The Grand Performance Society
We live in an age where people hide behind screens—these tiny rectangles called cell phones that have become stages for showing off a life they don’t actually live. It's all filters, captions, and carefully chosen angles. They say things they don’t mean, laugh when they’re falling apart, pretend to be wise when they haven’t even sat with their own truth.
It’s escapism, but dressed up as “confidence.” It’s avoidance, but labeled as “strength.”
But what it really is… is emptiness.
What Kind of Person Does This?
I ask myself this all the time: What kind of person feels something deeply, but chooses to put on a show instead?
Someone craving approval? Someone terrified of facing themselves?

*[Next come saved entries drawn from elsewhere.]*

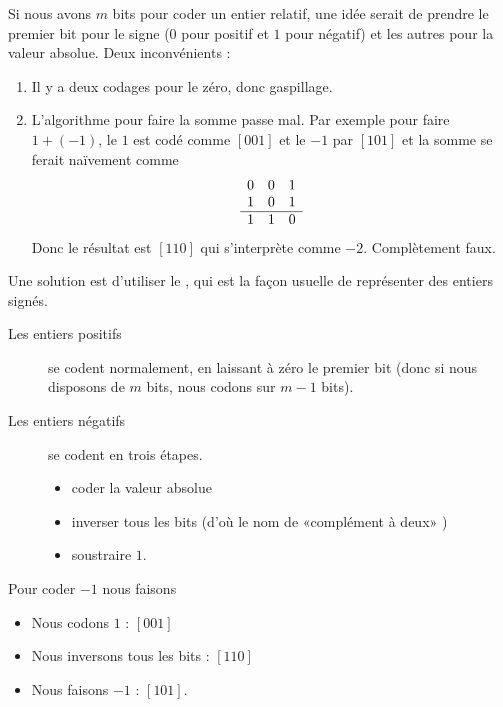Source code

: Si nous avons \( m\) bits pour coder un entier relatif, une idée serait de prendre le premier bit pour le signe (\( 0\) pour positif et \( 1\) pour négatif) et les autres pour la valeur absolue. Deux inconvénients :
\begin{enumerate}
	\item
	      Il y a deux codages pour le zéro, donc gaspillage.
	\item
	      L'algorithme pour faire la somme passe mal. Par exemple pour faire \( 1+(-1)\), le \( 1\) est codé comme \( [001]\) et le \( -1\) par \( [101]\) et la somme se ferait naïvement comme
	      \begin{equation*}
		      \begin{array}[]{ccc}
			      0 & 0 & 1 \\
			      1 & 0 & 1 \\
			      \hline
			      1 & 1 & 0 \\
		      \end{array}
	      \end{equation*}
	      Donc le résultat est \( [110]\) qui s'interprète comme \( -2\). Complètement faux.
\end{enumerate}
Une solution est d'utiliser le , qui est la façon usuelle de représenter des entiers signés.
\begin{description}
	\item[Les entiers positifs] se codent normalement, en laissant à zéro le premier bit (donc si nous disposons de \( m\) bits, nous codons sur \( m-1\) bits).
	\item[Les entiers négatifs] se codent en trois étapes.
	      \begin{itemize}
		      \item coder la valeur absolue
		      \item inverser tous les bits (d'où le nom de «complément à deux» )
		      \item soustraire \( 1\).
	      \end{itemize}
\end{description}

\begin{example}
	Pour coder \( -1\) nous faisons
	\begin{itemize}
		\item Nous codons \( 1\) : \( [001]\)
		\item Nous inversons tous les bits : \( [110]\)
		\item Nous faisons \( -1\) : \( [101]\).
	\end{itemize}
\end{example}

Or someone so disconnected they don’t even know what their real self looks like anymore?
Where is the ground beneath these people? Where is their core?
If your identity is built on performances, how do you live with yourself?

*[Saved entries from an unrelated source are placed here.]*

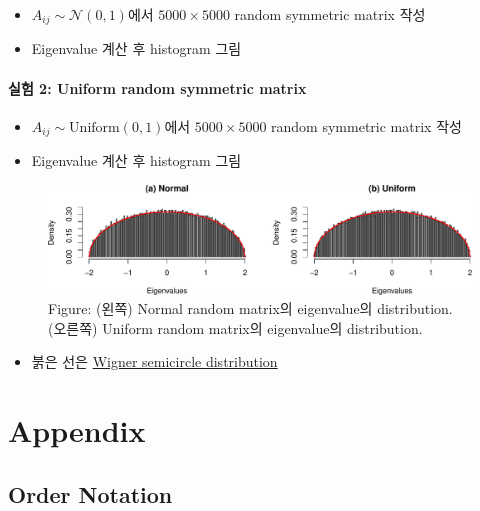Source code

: \documentclass[
  letterpaper,
  DIV=11,
  numbers=noendperiod]{scrreprt}
\providecommand{\tightlist}{%
  \setlength{\itemsep}{0pt}\setlength{\parskip}{0pt}}
\theoremstyle{definition}
\theoremstyle{plain}
\theoremstyle{plain}
\theoremstyle{definition}
\theoremstyle{plain}
\theoremstyle{definition}
\theoremstyle{remark}
\begin{document}
\begin{itemize}
\item
  \(A_{ij} \sim \mathcal{N}(0,1)\)에서 \(5000\times 5000\) random
  symmetric matrix 작성
\item
  Eigenvalue 계산 후 histogram 그림
\end{itemize}

\subsection{실험 2: Uniform random symmetric
matrix}\label{uxc2e4uxd5d8-2-uniform-random-symmetric-matrix}

\begin{itemize}
\item
  \(A_{ij} \sim \text{Uniform}(0,1)\)에서 \(5000\times 5000\) random
  symmetric matrix 작성
\item
  Eigenvalue 계산 후 histogram 그림
\end{itemize}

\begin{figure}[H]

{\centering \includegraphics[width=0.7\linewidth,height=\textheight,keepaspectratio]{rmatrices_files/figure-pdf/unnamed-chunk-2-1.pdf}

}

\caption{Figure: (왼쪽) Normal random matrix의 eigenvalue의
distribution. (오른쪽) Uniform random matrix의 eigenvalue의
distribution.}

\end{figure}%

\begin{itemize}
\tightlist
\item
  붉은 선은
  \href{https://en.wikipedia.org/wiki/Wigner_semicircle_distribution}{Wigner
  semicircle distribution}
\end{itemize}

\part{Appendix}

\chapter{Order Notation}\label{order-notation}
\end{document}
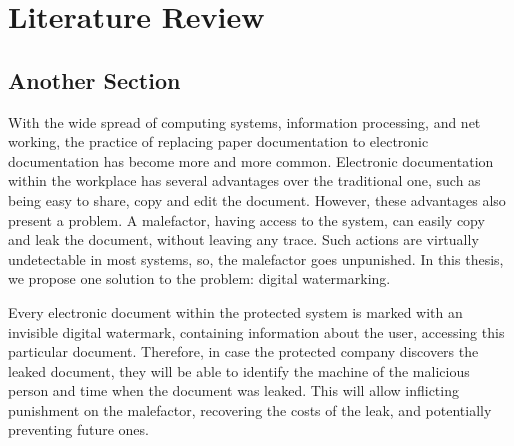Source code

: \usepackage{blindtext}
\usepackage{graphicx}


\chapter{Literature Review}
\label{ch:lr}


\Blindtext[2]


\section{Another Section}\label{sec:another-section}
\Blindtext[1]
\newpage
With the wide spread of computing systems, information processing, and net working, the practice of replacing paper documentation to electronic documentation has become more and more common. Electronic documentation within the workplace has several advantages over the traditional one, such as being easy to share, copy and edit the document. However, these advantages also present a problem. A malefactor, having access to the system, can easily copy and leak the document, without leaving any trace. Such actions are virtually undetectable in most systems, so, the malefactor goes unpunished. In this thesis, we propose one solution to the problem: digital watermarking.

Every electronic document within the protected system is marked with an invisible digital watermark, containing information about the user, accessing this particular document. Therefore, in case the protected company discovers the leaked document, they will be able to identify the machine of the malicious person and time when the document was leaked. This will allow inflicting punishment on the malefactor, recovering the costs of the leak, and potentially preventing future ones.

Because here’s the real irony—they say they hate fake people. They preach about “authenticity.” They complain about dishonesty in others. Yet they themselves are the very embodiment of it. They become the thing they claim to despise.
The Facade of Fulfillment
Let’s be brutally honest:
Many people today are walking around like emotional holograms—visible but hollow. Their self-worth depends on views, likes, compliments from strangers. Their happiness is borrowed. Their identity is a highlight reel.
And underneath it all?
A black hole of insecurity.
A fear of being ordinary.
A terror of being unseen.
So they build façades.
And the façades get bigger.
And the real self gets smaller.
My Eternal Question
How do they live with themselves?
How do they wake up every day knowing they’re living someone else’s version of life?
How do they feel anything real when all they offer is an illusion?

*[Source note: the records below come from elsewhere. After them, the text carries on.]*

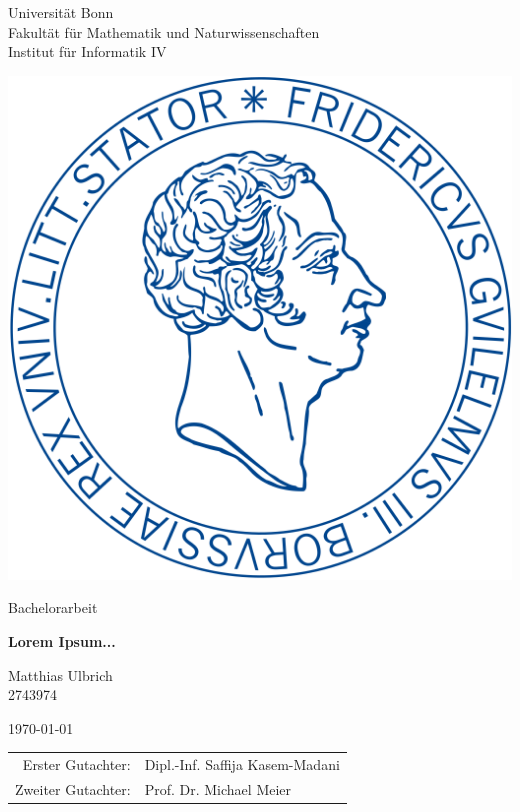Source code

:\documentclass[12pt,a4paper]{scrartcl}	%
\begin{document}
	
\begin{titlepage}
\begin{center}
		\large
		Universität Bonn \\
		Fakultät für Mathematik und Naturwissenschaften \\
	    Institut für Informatik IV \\
		\vspace*{1 cm} 
			
		\includegraphics[scale=0.11]{UniBonnSiegel.png}{\centering}
		\vspace*{3 cm}  
			
		{\selectfont
			\Large
			Bachelorarbeit
			\vspace*{0.5cm}
				
			\LARGE 
				\textbf{Lorem Ipsum... 💭}
			\vspace*{3 cm}       
		}
			
		Matthias Ulbrich \\  
		2743974
		\vspace{1 cm}
			
		\today
		\vspace*{1 cm}
			
		\begin{tabular}{rl}
			Erster Gutachter:  &Dipl.-Inf. Saffija Kasem-Madani \\
			Zweiter Gutachter: &Prof. Dr. Michael Meier
		\end{tabular}
		
	\end{center}
\end{titlepage}	
\end{document}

Maybe the scariest part is not that they lie to others.
It’s that they lie to themselves so much they forget what truth feels like.
And maybe that’s why authenticity is rare now—because it requires facing your shadows, not running from them; showing your cracks, not hiding them; choosing honesty over applause.
But here’s the thing:
A life built on performances may impress people…
But it will never satisfy your soul.
And I’d rather live a life that’s real—even if it’s messy—than one that’s staged and soulless.